(Beginning of Provided entries)

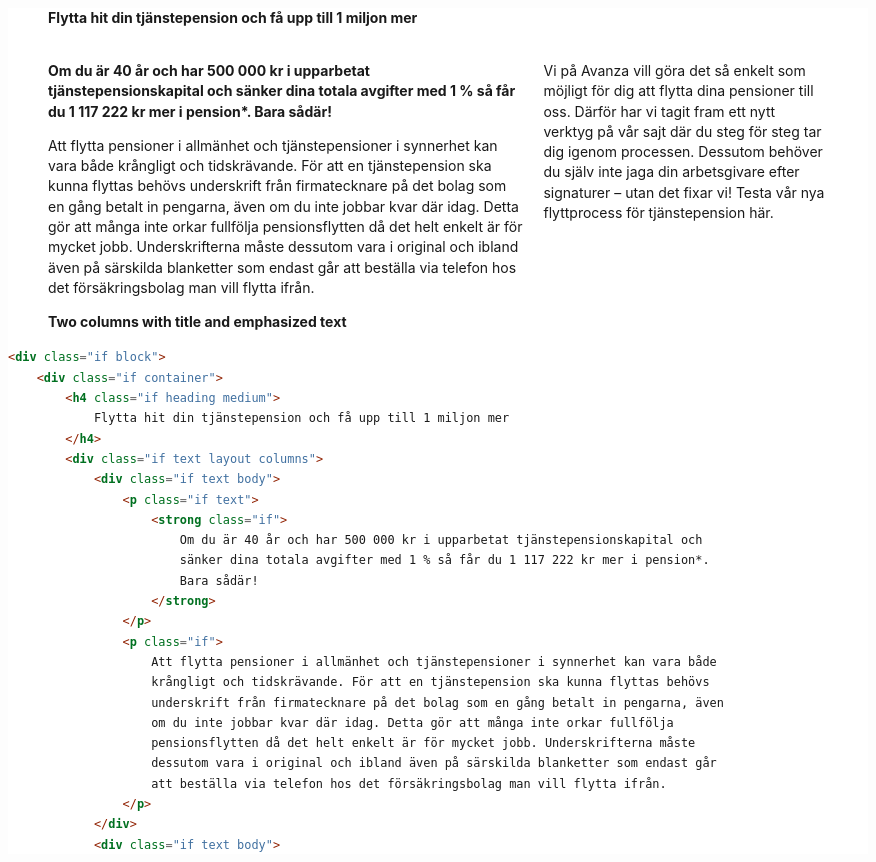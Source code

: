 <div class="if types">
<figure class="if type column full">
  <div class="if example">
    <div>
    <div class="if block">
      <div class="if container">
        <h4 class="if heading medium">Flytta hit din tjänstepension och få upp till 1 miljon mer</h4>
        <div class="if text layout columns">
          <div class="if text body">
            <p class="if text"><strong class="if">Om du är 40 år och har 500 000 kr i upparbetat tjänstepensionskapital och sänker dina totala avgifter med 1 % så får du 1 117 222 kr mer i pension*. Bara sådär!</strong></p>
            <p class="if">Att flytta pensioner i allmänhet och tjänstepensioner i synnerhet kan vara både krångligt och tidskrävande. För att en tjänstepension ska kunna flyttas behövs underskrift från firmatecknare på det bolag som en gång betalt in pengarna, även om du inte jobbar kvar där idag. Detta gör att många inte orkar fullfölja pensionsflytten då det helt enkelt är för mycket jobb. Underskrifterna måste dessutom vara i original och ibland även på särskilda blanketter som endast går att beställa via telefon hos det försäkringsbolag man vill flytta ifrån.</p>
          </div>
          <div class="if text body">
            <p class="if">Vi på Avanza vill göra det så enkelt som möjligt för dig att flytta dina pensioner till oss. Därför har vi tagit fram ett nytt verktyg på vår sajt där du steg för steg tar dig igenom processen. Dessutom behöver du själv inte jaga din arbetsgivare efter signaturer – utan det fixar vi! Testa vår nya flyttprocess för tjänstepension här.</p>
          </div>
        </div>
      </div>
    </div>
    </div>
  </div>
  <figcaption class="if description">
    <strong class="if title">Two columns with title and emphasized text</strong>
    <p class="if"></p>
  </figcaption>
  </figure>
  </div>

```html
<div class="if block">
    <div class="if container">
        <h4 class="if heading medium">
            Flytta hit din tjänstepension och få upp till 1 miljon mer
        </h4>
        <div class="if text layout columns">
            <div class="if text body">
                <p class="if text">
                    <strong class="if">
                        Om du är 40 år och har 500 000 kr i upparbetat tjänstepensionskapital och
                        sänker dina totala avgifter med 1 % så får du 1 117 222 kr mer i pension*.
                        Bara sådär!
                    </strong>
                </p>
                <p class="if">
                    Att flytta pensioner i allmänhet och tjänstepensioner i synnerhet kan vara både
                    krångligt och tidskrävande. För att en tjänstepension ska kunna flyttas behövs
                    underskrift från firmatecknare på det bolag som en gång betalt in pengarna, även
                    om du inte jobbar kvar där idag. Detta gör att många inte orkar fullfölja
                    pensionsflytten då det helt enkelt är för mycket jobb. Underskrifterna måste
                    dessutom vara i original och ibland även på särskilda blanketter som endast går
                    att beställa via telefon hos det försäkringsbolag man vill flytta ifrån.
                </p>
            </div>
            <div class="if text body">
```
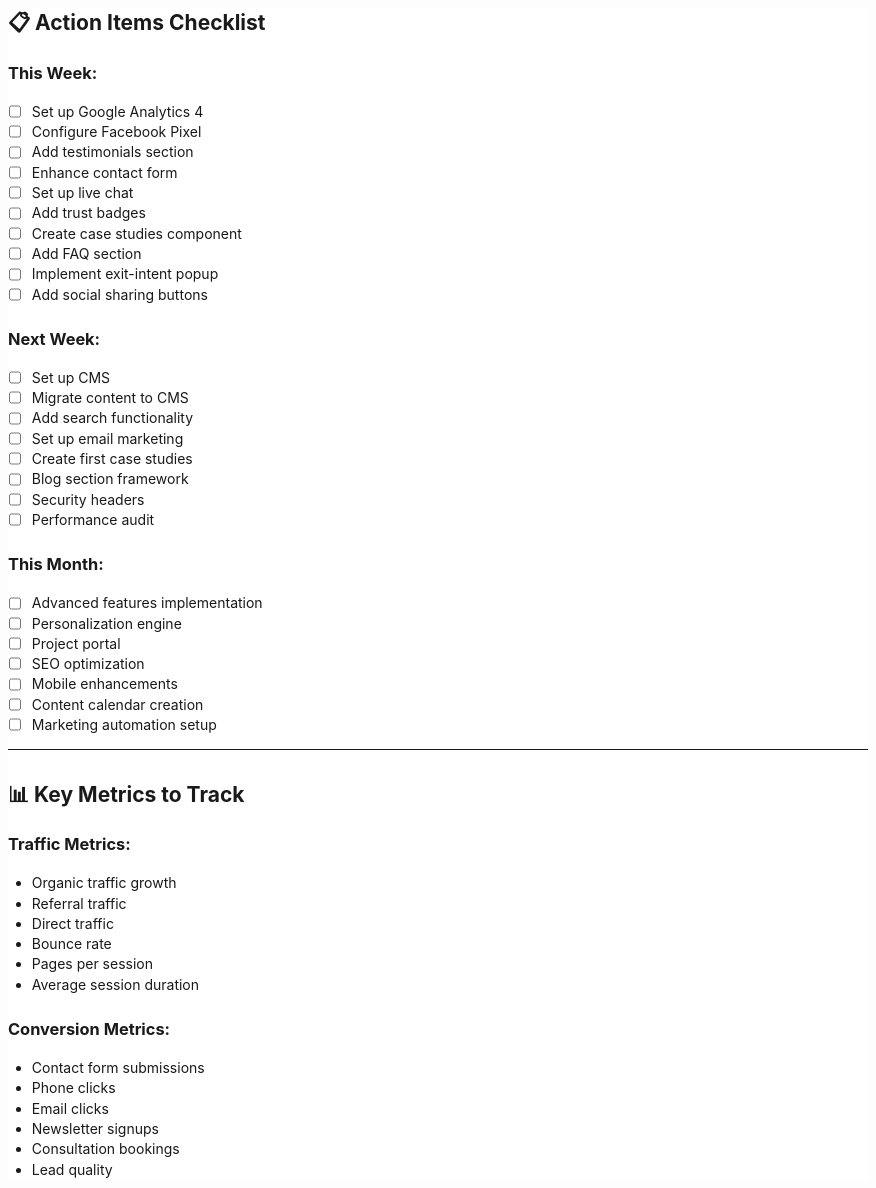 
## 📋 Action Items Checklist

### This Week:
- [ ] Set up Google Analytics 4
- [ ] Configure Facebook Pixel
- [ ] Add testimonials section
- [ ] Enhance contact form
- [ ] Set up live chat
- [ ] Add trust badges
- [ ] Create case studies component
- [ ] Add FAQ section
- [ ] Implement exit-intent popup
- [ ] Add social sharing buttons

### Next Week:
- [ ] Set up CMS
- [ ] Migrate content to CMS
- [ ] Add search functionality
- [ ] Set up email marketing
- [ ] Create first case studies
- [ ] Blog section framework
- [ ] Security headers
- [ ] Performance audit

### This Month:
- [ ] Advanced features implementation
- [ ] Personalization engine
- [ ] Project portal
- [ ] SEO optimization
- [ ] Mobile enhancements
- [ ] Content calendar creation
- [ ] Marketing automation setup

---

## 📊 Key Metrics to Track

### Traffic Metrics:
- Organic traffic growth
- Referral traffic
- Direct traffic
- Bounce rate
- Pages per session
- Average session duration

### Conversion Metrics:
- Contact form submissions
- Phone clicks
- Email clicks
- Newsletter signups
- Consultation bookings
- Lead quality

(End of Provided entries)

Exercise prompt |
Return each line of the material in which the string "ibland" can be found.

Exercise response |
            <p class="if">Att flytta pensioner i allmänhet och tjänstepensioner i synnerhet kan vara både krångligt och tidskrävande. För att en tjänstepension ska kunna flyttas behövs underskrift från firmatecknare på det bolag som en gång betalt in pengarna, även om du inte jobbar kvar där idag. Detta gör att många inte orkar fullfölja pensionsflytten då det helt enkelt är för mycket jobb. Underskrifterna måste dessutom vara i original och ibland även på särskilda blanketter som endast går att beställa via telefon hos det försäkringsbolag man vill flytta ifrån.</p>
                    dessutom vara i original och ibland även på särskilda blanketter som endast går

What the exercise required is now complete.